Anthony Baldi ne s’était pas hissé au sommet de la pègre de la Nouvelle Orléans sans une certaine dose de prudence, voir de paranoïa ; mais une villa intégrant un système de sécurité, et dotée d’un petit groupe de gardes du corps, n’était pas à même de repousser un assaut mené par des professionnels supérieurement entraînés et équipés.
Action rapide et bien préparée, un petit drône aérien est lancé depuis le transport jusqu’au dessus de la propriété, il est de conception très simple et ne sert qu’à délivrer une impulsion électromagnétique devant désactiver les systèmes de sécurité de la propriété. A ce moment l’assaut vient d’être lancé.
Simultanément, les agents ont passé la clôture de la propriété, ils divergent vers les différents points d’entrée ; leur premier objectif est de neutraliser les chiens de garde.
Assaut plus deux minutes, les charges d’entrée doivent être en place ; entrée dynamique après nettoyage à la grenade choc.
L’équipe a quatre minutes pour neutraliser les hostiles, localiser le paquet et l’extraire jusqu’à l’avant de la propriété.
Le blindé enfonce la grille de la propriété, récupère le drône EMP, le groupe d’assaut et son paquet ; puis file à tombeau ouvert vers la position d’attente où le VTOL doit les récupérer, un terrain appartenant à une filiale de la compagnie mère.

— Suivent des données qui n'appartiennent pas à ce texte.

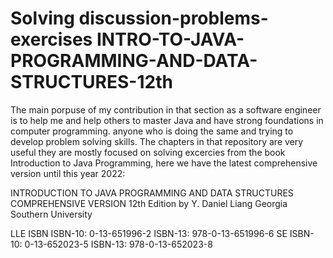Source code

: # Solving discussion-problems-exercises INTRO-TO-JAVA-PROGRAMMING-AND-DATA-STRUCTURES-12th

The main porpuse of my contribution in that section as a software engineer is to help me and help others to master Java and have strong foundations in computer programming. anyone who is doing the same and trying to develop problem solving skills. The chapters in that repository are very useful they are mostly focused on solving excercies from the book Introduction to Java Programming, here we have the latest comprehensive version until this year 2022:

INTRODUCTION TO JAVA PROGRAMMING AND DATA STRUCTURES COMPREHENSIVE VERSION 12th Edition by Y. Daniel Liang Georgia Southern University

LLE ISBN
ISBN-10: 0-13-651996-2
ISBN-13: 978-0-13-651996-6
SE
ISBN-10: 0-13-652023-5
ISBN-13: 978-0-13-652023-8
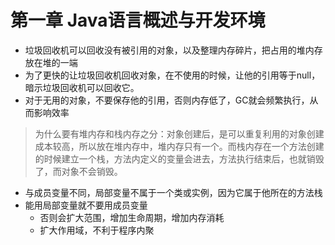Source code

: # 第一章 Java语言概述与开发环境

- 垃圾回收机可以回收没有被引用的对象，以及整理内存碎片，把占用的堆内存放在堆的一端
- 为了更快的让垃圾回收机回收对象，在不使用的时候，让他的引用等于null，暗示垃圾回收机可以回收它。
- 对于无用的对象，不要保存他的引用，否则内存低了，GC就会频繁执行，从而影响效率

>为什么要有堆内存和栈内存之分：对象创建后，是可以重复利用的对象创建成本较高，所以放在堆内存中，堆内存只有一个。而栈内存在一个方法创建的时候建立一个栈，方法内定义的变量会进去，方法执行结束后，也就销毁了，而对象不会销毁。

- 与成员变量不同，局部变量不属于一个类或实例，因为它属于他所在的方法栈
- 能用局部变量就不要用成员变量
	- 否则会扩大范围，增加生命周期，增加内存消耗
	- 扩大作用域，不利于程序内聚 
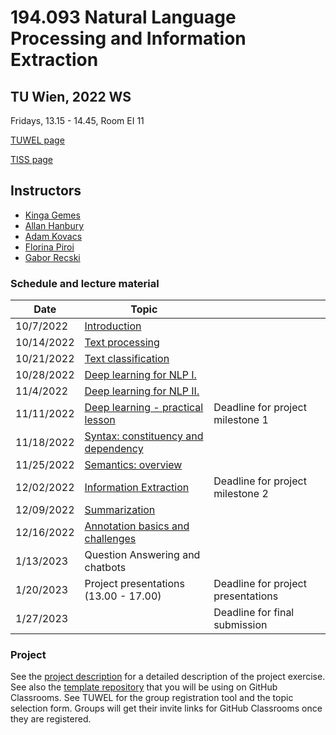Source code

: # 194.093 Natural Language Processing and Information Extraction 
## TU Wien, 2022 WS

Fridays, 13.15 - 14.45, Room EI 11

[TUWEL page](https://tuwel.tuwien.ac.at/course/view.php?id=51976)

[TISS page](https://tiss.tuwien.ac.at/course/courseDetails.xhtml?courseNr=194093&semester=2022W)

## Instructors

- [Kinga Gemes](https://tiss.tuwien.ac.at/person/341880.html)
- [Allan Hanbury](https://tiss.tuwien.ac.at/person/48222.html)
- [Adam Kovacs](https://tiss.tuwien.ac.at/person/341881.html)
- [Florina Piroi](https://tiss.tuwien.ac.at/person/239780.html)
- [Gabor Recski](https://tiss.tuwien.ac.at/person/336863.html)


### Schedule and lecture material

Date|Topic| |
----|-----|--|
10/7/2022 | [Introduction](lectures/00_Introduction) | |
10/14/2022 | [Text processing](lectures/01_Text_processing) | |
10/21/2022 | [Text classification](lectures/02_Text_classification) | |
10/28/2022 | [Deep learning for NLP I.](lectures/03_DL_NLP) | |
11/4/2022 |  [Deep learning for NLP II.](lectures/04_DL_NLP) | |
11/11/2022 | [Deep learning - practical lesson](lectures/05_DL_PR) | Deadline for project milestone 1|
11/18/2022 | [Syntax: constituency and dependency](lectures/06_Syntax) | |
11/25/2022 | [Semantics: overview](lectures/07_Semantics) | |
12/02/2022 | [Information Extraction](lectures/08_Information_extraction) | Deadline for project milestone 2|
12/09/2022 | [Summarization](lectures/09_Summarization) | |
12/16/2022 | [Annotation basics and challenges](lectures/10_Annotation) | |
1/13/2023 | Question Answering and chatbots | |
1/20/2023 | Project presentations (13.00 - 17.00) | Deadline for project presentations |
1/27/2023 | | Deadline for final submission |


### Project
See the [project description](project/NLP_IE_2022WS_Exercise.pdf) for a detailed
description of the project exercise. See also the [template
repository](https://github.com/tuw-nlp-ie/project-2022WS) that you will be using on
GitHub Classrooms. See TUWEL for the group registration tool and the topic selection
form. Groups will get their invite links for GitHub Classrooms once they are registered.

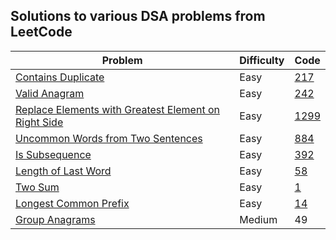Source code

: ## Solutions to various DSA problems from LeetCode 
| Problem | Difficulty | Code |
|----------|----------|----------|
| [Contains Duplicate](https://leetcode.com/problems/contains-duplicate/)   | Easy   | [217](https://github.com/its07195/LeetCode-DSA-Python-Solutions/blob/main/Arrays%20and%20Hashing/217.py)   |
| [Valid Anagram](https://leetcode.com/problems/valid-anagram/)  | Easy   | [242](https://github.com/its07195/LeetCode-DSA-Python-Solutions/blob/main/Arrays%20and%20Hashing/242.py)   |
| [Replace Elements with Greatest Element on Right Side](https://leetcode.com/problems/replace-elements-with-greatest-element-on-right-side/)   | Easy   | [1299](https://github.com/its07195/LeetCode-DSA-Python-Solutions/blob/main/Arrays%20and%20Hashing/1299.py)   |
|[Uncommon Words from Two Sentences](https://leetcode.com/problems/uncommon-words-from-two-sentences/description/)| Easy | [884](https://github.com/its07195/LeetCode-DSA-Python-Solutions/blob/main/Arrays%20and%20Hashing/884.py)
|[Is Subsequence](https://leetcode.com/problems/is-subsequence/description/)|Easy|[392](https://github.com/its07195/LeetCode-DSA-Python-Solutions/blob/main/Arrays%20and%20Hashing/392.py)|
|[Length of Last Word](https://leetcode.com/problems/length-of-last-word/)|Easy|[58](https://github.com/its07195/LeetCode-DSA-Python-Solutions/blob/main/Arrays%20and%20Hashing/58.py)|
|[Two Sum](https://leetcode.com/problems/two-sum/)|Easy|[1](https://github.com/its07195/LeetCode-DSA-Python-Solutions/blob/main/Arrays%20and%20Hashing/1.py)|
|[Longest Common Prefix](https://leetcode.com/problems/longest-common-prefix/)|Easy|[14](https://github.com/its07195/LeetCode-DSA-Python-Solutions/blob/main/Arrays%20and%20Hashing/14.py)|
|[Group Anagrams](https://leetcode.com/problems/group-anagrams/)|Medium|49|
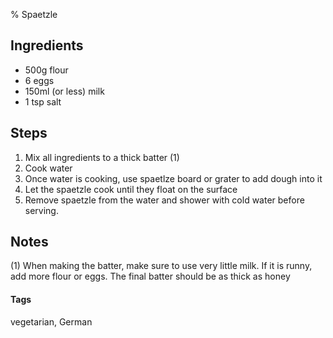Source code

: % Spaetzle

## Ingredients

* 500g flour
* 6 eggs
* 150ml (or less) milk
* 1 tsp salt

## Steps

1. Mix all ingredients to a thick batter (1)
2. Cook water 
3. Once water is cooking, use spaetlze board or grater to add dough into it
4. Let the spaetzle cook until they float on the surface 
5. Remove spaetzle from the water and shower with cold water before serving.

## Notes 

(1) When making the batter, make sure to use very little milk. If it is runny, add more flour or eggs.
The final batter should be as thick as honey

#### Tags
vegetarian, German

Au total, l’assaut s’est déroulé sous le seuil d’intervention possible de la police de la Nouvelle Orléans ; le vol est déclaré à l’administration de l’aviation civile comme une vulgaire transport de fret, rubrique sous laquelle il apparaîtra aussi dans les livres de la Securitas.
Après un passage rapide par la stratosphère, le VTOL se pose à San Drad et le blindé qui en descend roule jusqu’au parking souterrain, il est quelques minutes avant la relève, officiellement le SWAT-5 n’est pas de service ; il ne s’est rien passé.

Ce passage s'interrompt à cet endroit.